7

I have a GitHub handle that I've used for years, however, after joining a new company, they required that I register a new GitHub account under the company email address. Now I can't clone the private repo because the user.name is set as my normal GitHub handle.

I read on this page that I can add my username before the URL like git clone https://[email protected]/companyname/repo-name.git.

However, I get the error

Cloning into 'repo-name'...
remote: Repository not found.
fatal: repository 'https://[email protected]/companyname/repo-name.git/' not found

How do I clone the company's repo using a different user name?

asked May 4, 2019 at 12:34
2
  • 1
    Are you using your GitHub password or a token of some sort? Commented May 4, 2019 at 14:21
  • password. not token. Commented Jun 18, 2019 at 5:32

2 Answers 2

4

Based on your example output, git is not asking you for a password. It looks like:

  • Your credentials are cached
  • The credentials are for your personal account, not your new company account

You have correctly added your new username to the URL. But by default, git only cares about the host when applying cached credentials.

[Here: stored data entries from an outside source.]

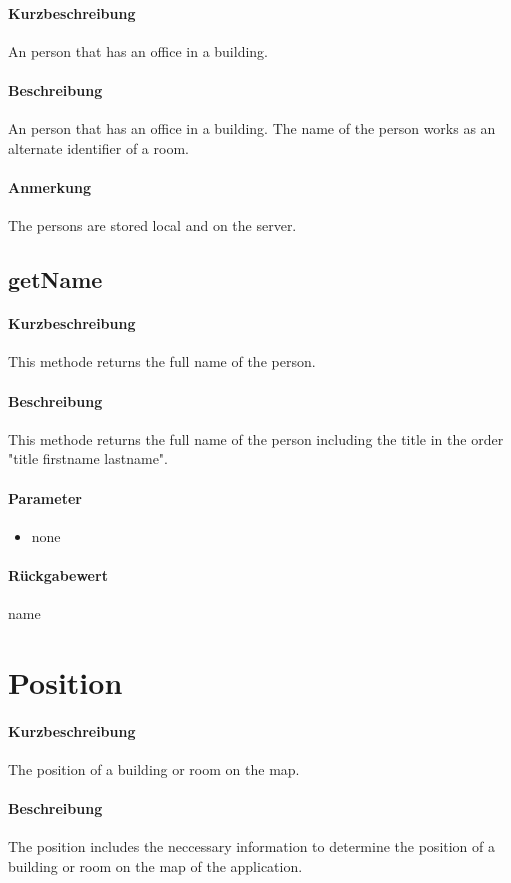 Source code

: \paragraph*{Kurzbeschreibung}
An person that has an office in a building.
\paragraph*{Beschreibung}
An person that has an office in a building. The name of the person works as an alternate identifier of a room.
\paragraph*{Anmerkung}
The persons are stored local and on the server.

\subsection{getName}%
\paragraph*{Kurzbeschreibung}
This methode returns the full name of the person.
\paragraph*{Beschreibung}
This methode returns the full name of the person including the title in the order "title firstname lastname".
\paragraph*{Parameter}
\begin{itemize}
    \item none
\end{itemize}
\paragraph*{Rückgabewert}
name


\section{Position}
\paragraph*{Kurzbeschreibung}
The position of a building or room on the map.
\paragraph*{Beschreibung}
The position includes the neccessary information to determine the position of a building or room on the map of the application.
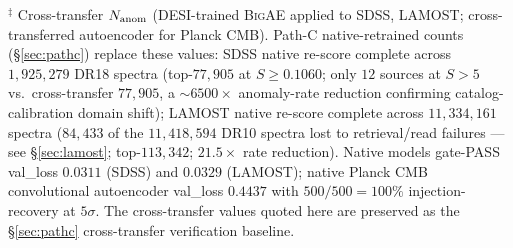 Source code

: \documentclass[aps,prd,twocolumn,superscriptaddress,showpacs,preprintnumbers,nofootinbib,longbibliography,floatfix]{revtex4-2}
\newcommand{\BigAE}{\textsc{BigAE}}
\begin{document}
{$^\ddagger$ Cross-transfer $N_{\rm anom}$ (DESI-trained \BigAE{} applied to SDSS, LAMOST; cross-transferred autoencoder for Planck CMB). Path-C native-retrained counts (\S\ref{sec:pathc}) replace these values: SDSS native re-score complete across $1{,}925{,}279$ DR18 spectra (top-$77{,}905$ at $S \geq 0.1060$; only $12$ sources at $S > 5$ vs.\ cross-transfer $77{,}905$, a $\sim 6500\times$ anomaly-rate reduction confirming catalog-calibration domain shift); LAMOST native re-score complete across $11{,}334{,}161$ spectra ($84{,}433$ of the $11{,}418{,}594$ DR10 spectra lost to retrieval/read failures --- see \S\ref{sec:lamost}; top-$113{,}342$; $21.5\times$ rate reduction). Native models gate-PASS val\_loss $0.0311$ (SDSS) and $0.0329$ (LAMOST); native Planck CMB convolutional autoencoder val\_loss $0.4437$ with $500/500=100\%$ injection-recovery at $5\sigma$. The cross-transfer values quoted here are preserved as the \S\ref{sec:pathc} cross-transfer verification baseline.\\
}
\end{document}
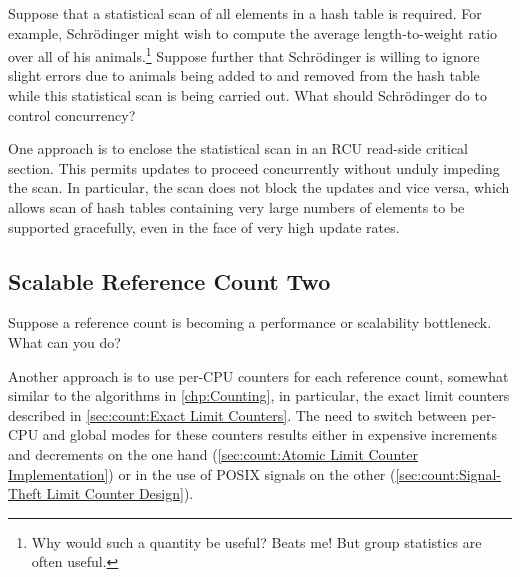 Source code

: Suppose that a statistical scan of all elements in a hash table is
required.
For example, Schr\"odinger might wish to compute the average
length-to-weight ratio over all of his animals.\footnote{
	Why would such a quantity be useful?
	Beats me!
	But group statistics are often useful.}
Suppose further that Schr\"odinger is willing to ignore slight
errors due to animals being added to and removed from the hash
table while this statistical scan is being carried out.
What should Schr\"odinger do to control concurrency?

One approach is to enclose the statistical scan in an RCU read-side
critical section.
This permits updates to proceed concurrently without unduly impeding
the scan.
In particular, the scan does not block the updates and vice versa,
which allows scan of hash tables containing very large numbers of
elements to be supported gracefully, even in the face of very high
update rates.

\QuickQuizEnd

\subsection{Scalable Reference Count Two}
\label{sec:together:Scalable Reference Count Two}

Suppose a reference count is becoming a performance or scalability
bottleneck.
What can you do?

Another approach is to use per-CPU counters for each reference count,
somewhat similar to the algorithms in \cref{chp:Counting}, in particular,
the exact limit counters described in
\cref{sec:count:Exact Limit Counters}.
The need to switch between per-CPU and global modes for these counters
results either in expensive increments and decrements on the one hand
(\cref{sec:count:Atomic Limit Counter Implementation})
or in the use of POSIX signals on the other
(\cref{sec:count:Signal-Theft Limit Counter Design}).

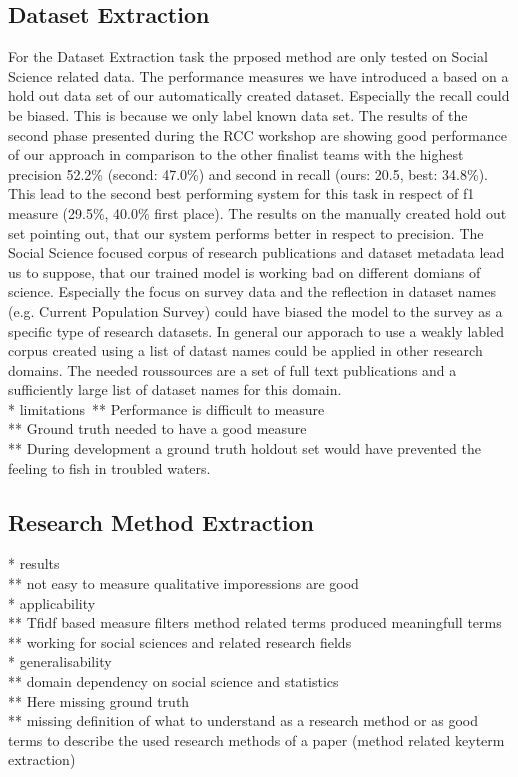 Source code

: \subsection{Dataset Extraction}
For the Dataset Extraction task the prposed method are only tested on Social Science related data.
The performance measures we have introduced a based on a hold out data set of our automatically created dataset.
Especially the recall could be biased.
This is because we only label known data set.
The results of the second phase presented during the RCC workshop are showing good performance of our approach in comparison to the other finalist teams with the highest precision 52.2\% (second: 47.0\%)
and second in recall (ours: 20.5, best: 34.8\%).
This lead to the second best performing system for this task in respect of f1 measure (29.5\%, 40.0\% first place).
The results on the manually created hold out set pointing out, that our system performs better in respect to precision.
The Social Science focused corpus of research publications and dataset metadata lead us to suppose, that our trained model is working bad on different domians of science.
Especially the focus on survey data and the reflection in dataset names (e.g. Current Population Survey) could have biased the model to the survey as a specific type of research datasets.
In general our apporach to use a weakly labled corpus created using a list of datast names could be applied in other research domains.
The needed roussources are a set of full text publications and a sufficiently large list of dataset names for this domain.
\\
* limitations\
**    Performance is difficult to measure\\
**    Ground truth needed to have a good measure\\
**    During development a ground truth holdout set would have prevented the feeling to fish in troubled waters.\\


\subsection{Research Method Extraction}
* results\\
**    not easy to measure qualitative imporessions are good\\
* applicability\\
**    Tfidf based measure filters method related terms produced meaningfull terms\\
**    working for social sciences and related research fields\\
* generalisability\\
**    domain dependency on social science and statistics\\
**    Here missing ground truth\\
**   missing definition of what to understand as a research method or as good terms to describe the used research methods of a paper (method related keyterm extraction)\\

You can use the useHttpPath option of gitcredentials to tell git to consider the URL path, as well. This will allow you to use different accounts with different repositories.

https://git-scm.com/docs/gitcredentials.html#Documentation/gitcredentials.txt-useHttpPath

useHttpPath

By default, Git does not consider the "path" component of an http URL to be worth matching via external helpers. This means that a credential stored for https://example.com/foo.git will also be used for https://example.com/bar.git. If you do want to distinguish these cases, set this option to true.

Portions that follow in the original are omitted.